Although FENO had a substantially lower accuracy and MCC than LOAC, treatment outcomes according to FENO changes was capable of identifying true responders quite well, indicating that FENO-guided treatment may be a complementary tool in guiding asthma management in children. PI revealed that predicting FENO is more complex in comparison to LOAC (Table 6). This may be due to the fact that FENO reflects the level and type of airway inflammation that drives the chronicity of the disease. Elevated IgE and sensitization to inhaled allergens are common markers of T2-high inflammation43 which is known to respond better to anti-inflammatory treatment.
When comparing MEF50 and FEV1 to each other, MEF50-based outcomes were predicted by FEV1 to a lesser extent than FEV1-based outcomes by MEF50. Additionally, MEF50-based outcomes were also predicted by hsCRP (Table 6) which is a marker of subtly elevated systemic inflammation in asthma. Evidence shows that increased hsCRP is associated with more severe asthma outcomes46. This, in addition to the fact that the model predicting MEF50-related response performed better in almost all parameters (except specificity) compared to FEV1-related response (see Table 5) and the fact that oversampling further improved the models power in predicting true responders and non-responders (see Figure 2) for MEF50, highlights the importance of the distal airways in children with asthma47. The peripheral airways are the predominant site of airway inflammation48 and may very well be a predominant site of airflow obstruction in asthmatic children, involved in the pathophysiology and resistance to treatment with ICS49. Moreover, distal airways impairment may be present despite rare and mild asthma symptoms and normal FEV1 in pediatric patients.

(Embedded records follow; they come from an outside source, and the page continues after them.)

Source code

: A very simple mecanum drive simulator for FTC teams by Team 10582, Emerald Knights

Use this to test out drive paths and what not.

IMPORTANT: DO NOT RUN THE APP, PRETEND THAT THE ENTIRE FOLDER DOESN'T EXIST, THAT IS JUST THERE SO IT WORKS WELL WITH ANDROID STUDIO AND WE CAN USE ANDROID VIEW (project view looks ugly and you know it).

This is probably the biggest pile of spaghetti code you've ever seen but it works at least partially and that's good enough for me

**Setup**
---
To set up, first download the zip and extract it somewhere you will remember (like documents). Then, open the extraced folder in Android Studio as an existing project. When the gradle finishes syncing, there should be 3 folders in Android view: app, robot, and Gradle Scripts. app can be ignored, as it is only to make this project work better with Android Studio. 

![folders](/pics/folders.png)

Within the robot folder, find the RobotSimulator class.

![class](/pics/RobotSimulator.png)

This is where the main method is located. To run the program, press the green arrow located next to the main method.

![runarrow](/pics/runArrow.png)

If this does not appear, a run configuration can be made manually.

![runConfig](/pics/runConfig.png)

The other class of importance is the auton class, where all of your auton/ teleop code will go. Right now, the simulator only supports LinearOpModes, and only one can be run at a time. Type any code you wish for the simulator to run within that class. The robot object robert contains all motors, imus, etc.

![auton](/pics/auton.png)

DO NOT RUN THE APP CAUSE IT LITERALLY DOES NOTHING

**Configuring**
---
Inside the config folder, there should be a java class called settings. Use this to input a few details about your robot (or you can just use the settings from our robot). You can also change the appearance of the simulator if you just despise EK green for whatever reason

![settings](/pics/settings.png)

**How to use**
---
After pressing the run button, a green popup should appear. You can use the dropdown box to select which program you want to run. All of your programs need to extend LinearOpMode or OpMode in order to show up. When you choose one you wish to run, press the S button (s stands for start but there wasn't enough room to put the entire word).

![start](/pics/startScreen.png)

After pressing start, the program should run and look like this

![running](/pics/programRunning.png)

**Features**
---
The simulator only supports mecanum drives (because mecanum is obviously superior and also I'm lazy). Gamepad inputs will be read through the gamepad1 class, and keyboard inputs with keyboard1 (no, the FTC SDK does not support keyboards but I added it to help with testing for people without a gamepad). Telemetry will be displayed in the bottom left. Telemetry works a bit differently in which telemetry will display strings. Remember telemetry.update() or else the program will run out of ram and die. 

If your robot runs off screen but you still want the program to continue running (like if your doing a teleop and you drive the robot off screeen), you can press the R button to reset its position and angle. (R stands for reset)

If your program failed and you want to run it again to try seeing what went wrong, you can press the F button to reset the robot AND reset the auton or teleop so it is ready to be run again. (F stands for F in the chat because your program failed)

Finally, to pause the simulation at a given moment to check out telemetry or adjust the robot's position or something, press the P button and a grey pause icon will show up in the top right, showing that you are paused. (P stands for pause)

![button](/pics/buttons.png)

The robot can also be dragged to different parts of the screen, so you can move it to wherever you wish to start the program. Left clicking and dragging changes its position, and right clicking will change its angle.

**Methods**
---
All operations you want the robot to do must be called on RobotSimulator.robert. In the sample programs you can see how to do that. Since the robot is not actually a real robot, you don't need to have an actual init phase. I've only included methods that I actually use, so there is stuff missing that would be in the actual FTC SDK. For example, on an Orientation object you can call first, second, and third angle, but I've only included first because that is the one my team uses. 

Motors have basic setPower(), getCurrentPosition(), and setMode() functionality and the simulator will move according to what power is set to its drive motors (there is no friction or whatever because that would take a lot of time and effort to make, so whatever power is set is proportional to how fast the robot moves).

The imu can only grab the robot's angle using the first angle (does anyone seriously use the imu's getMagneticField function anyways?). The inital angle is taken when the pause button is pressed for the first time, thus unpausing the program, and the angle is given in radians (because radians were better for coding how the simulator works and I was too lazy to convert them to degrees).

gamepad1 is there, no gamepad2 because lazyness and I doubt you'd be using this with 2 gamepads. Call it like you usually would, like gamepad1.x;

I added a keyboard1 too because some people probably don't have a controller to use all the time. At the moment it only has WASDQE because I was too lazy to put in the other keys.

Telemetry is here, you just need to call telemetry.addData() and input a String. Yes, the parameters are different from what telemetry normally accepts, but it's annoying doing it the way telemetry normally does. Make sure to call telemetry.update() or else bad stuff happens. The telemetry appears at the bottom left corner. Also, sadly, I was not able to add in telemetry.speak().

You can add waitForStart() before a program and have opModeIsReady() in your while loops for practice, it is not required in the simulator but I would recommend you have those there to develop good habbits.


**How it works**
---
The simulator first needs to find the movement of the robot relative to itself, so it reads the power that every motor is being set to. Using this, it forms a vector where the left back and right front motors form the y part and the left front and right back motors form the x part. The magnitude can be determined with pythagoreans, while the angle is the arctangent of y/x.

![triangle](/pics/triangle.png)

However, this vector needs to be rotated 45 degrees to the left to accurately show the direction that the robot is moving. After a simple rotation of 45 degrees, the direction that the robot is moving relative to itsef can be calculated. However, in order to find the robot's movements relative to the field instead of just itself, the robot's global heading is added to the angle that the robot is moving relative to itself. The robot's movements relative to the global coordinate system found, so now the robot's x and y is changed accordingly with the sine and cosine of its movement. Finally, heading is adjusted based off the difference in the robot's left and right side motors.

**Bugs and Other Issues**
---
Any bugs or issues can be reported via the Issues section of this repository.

Our results are in concordance with those of Ross et al.11 who also identified asthma control as the strongest predictive variable for LOAC. These authors only focused on one type of ICS (budesonide) and chromones (nedocromil), while our study encompassed all commonly used classes of anti-inflammatory controller medication (ICS, LABA and LTRA). Ross et al.11 only evaluated response to treatment according to symptom control, while our study involved lung function- and FENO-based treatment outcomes. Although the homogeneity of the population studied (a real-life situation with most of the children having allergic asthma and milder disease forms) could have been an advantage in identifying certain phenotypes and genetic traits associated with treatment outcomes, this was a disadvantage in identifying clear pathophysiological mechanisms involved. Moreover, the sample size in our study might have been small (N= 365 vs. N= 1019 in Ross et al.), possibly further hindering more detailed endotype characterization. Ross et al. identified serum eosinophils as one of the most predictive variables for asthma control, while we identified IgE, supporting previous findings that children with T2-high allergic asthma responds best to anti-inflammatory treatment.50 Finally, even though GINA guidelines suggest treatment response review every 3-6 months, the assessment period in this study may have been too short to reflect biologically significant and measurable effects, especially on complex traits such as lung function changes in response to treatment.